This code runs an experiment with the "after kernel". The after kernel is like the neural tangent kernel, but after training. For example, to compare the translation invariance of the after kernel to the neural tangent kernel after training for 10 epochs on a binary classification problem with MNIST classes 3 and 8, run
python -m run_ak_experiment --dataset=mnist \
--plus_class=8 \
--minus_class=3 \
--num_translations=1000 \
--num_epochs=10
Here is a list of all of the command-line flags. All of them have default values.

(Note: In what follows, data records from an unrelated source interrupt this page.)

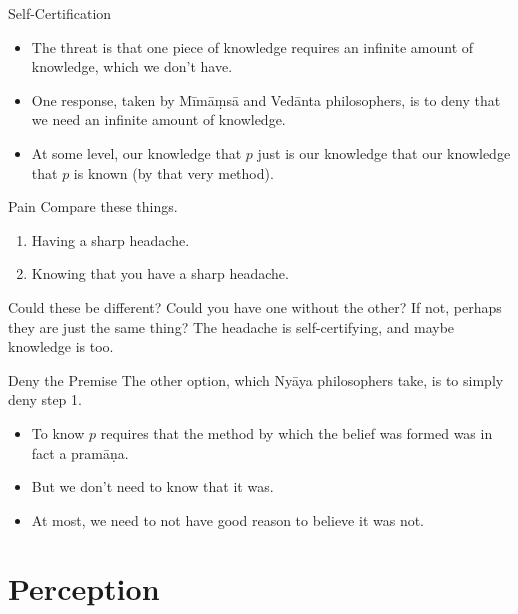 \documentclass[
  17pt,
  letterpaper,
  ignorenonframetext,
  aspectratio=169,
  handout]{beamer}
\providecommand{\tightlist}{%
  \setlength{\itemsep}{0pt}\setlength{\parskip}{0pt}}\usepackage{longtable,booktabs,array}
\begin{document}
\begin{frame}{Self-Certification}
\protect\hypertarget{self-certification}{}
\begin{itemize}[<+->]
\tightlist
\item
  The threat is that one piece of knowledge requires an infinite amount
  of knowledge, which we don't have.
\item
  One response, taken by Mīmāṃsā and Vedānta philosophers, is to deny
  that we need an infinite amount of knowledge.
\item
  At some level, our knowledge that \(p\) just is our knowledge that our
  knowledge that \(p\) is known (by that very method).
\end{itemize}
\end{frame}

\begin{frame}{Pain}
\protect\hypertarget{pain}{}
Compare these things.

\begin{enumerate}[<+->]
\tightlist
\item
  Having a sharp headache.
\item
  Knowing that you have a sharp headache.
\end{enumerate}

\pause Could these be different? Could you have one without the other?
If not, perhaps they are just the same thing? The headache is
self-certifying, and maybe knowledge is too.
\end{frame}

\begin{frame}{Deny the Premise}
\protect\hypertarget{deny-the-premise}{}
The other option, which Nyāya philosophers take, is to simply deny step
1.

\begin{itemize}[<+->]
\tightlist
\item
  To know \(p\) requires that the method by which the belief was formed
  was in fact a pramāṇa.
\item
  But we don't need to know that it was.
\item
  At most, we need to not have good reason to believe it was not.
\end{itemize}
\end{frame}

\hypertarget{perception}{%
\section{Perception}\label{perception}}
\end{document}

- num_epochs (integer): number of epochs of training of the neural network
- test_accuracy_output (string): name of a file for output of test accuracy and other statistics
- num_translations (integer): the number of test examples to use to test the translation-invariance of the after kernel
- num_zooms (integer): the number of test examples to use to test the zoom-invariance of the after kernel
- num_swaps (integer): the number of test examples to use to test the invariance of the after kernel to swaps of the upper left and lower right quadrants of the input image
- num_rotations (integer): the number of test examples to use to test the invariance of the kernel to rotations
- ker_alignment_sample_size (integer): the number of test examples to use to test the alignment between the after kernel and its conjugate projection
- effective_rank_sample_size (integer): the number of test examples to use to evaluate the effective rank of the Gram matrix
- rotation_angle (float): the angle, in radians to use when measuring the rotation invariance
- use_augmentation (boolean): whether or not to use data augmentation when training the neural network used to generate the after kernel
- train_linear_model (boolean): whether or not to train a linear model using the after-kernel embeddings, and evaluate its accuracy
- use_conjugate_kernel (boolean): whether or not to replace the after kernel with its conjugate projection
- plus_class (integer): the class to use for positive examples, when extracting a two-class classification problem
- minus_class (integer): the class to use for negative examples, when extracting a two-class classification problem
- dataset (string, choose one of "mnist" or "cifar10"): which dataset to use
- num_runs (integer): the number of times to repeat the experiment, followed by averaging the results
- nn_architecture (strong, choose one of "VGG", "MLP", or "Sum"): which architecture to use
- model_summary_output (string): name of a file for output of a summary of the neural network model used to generate the after kernel
- filter_size (integer): size of the filters, when a convolutional network is used
- pool_size (integer): size of the regions to pool, when a convolutional network is used
- num_parameters (integer): a rough guide for the size of the neural network model used to define the after kernel
- num_blocks (integer): the number of blocks (consisting of convolutional layers followed by max-pooling) in the network, if a VGG-like network is used
- num_layers (integer): the number of layers in the neural network used to generate the after kernel
This code depends on tensorflow-addons
. As of this writing,
tensorflow-addons
is incompatible with the most recent version of python.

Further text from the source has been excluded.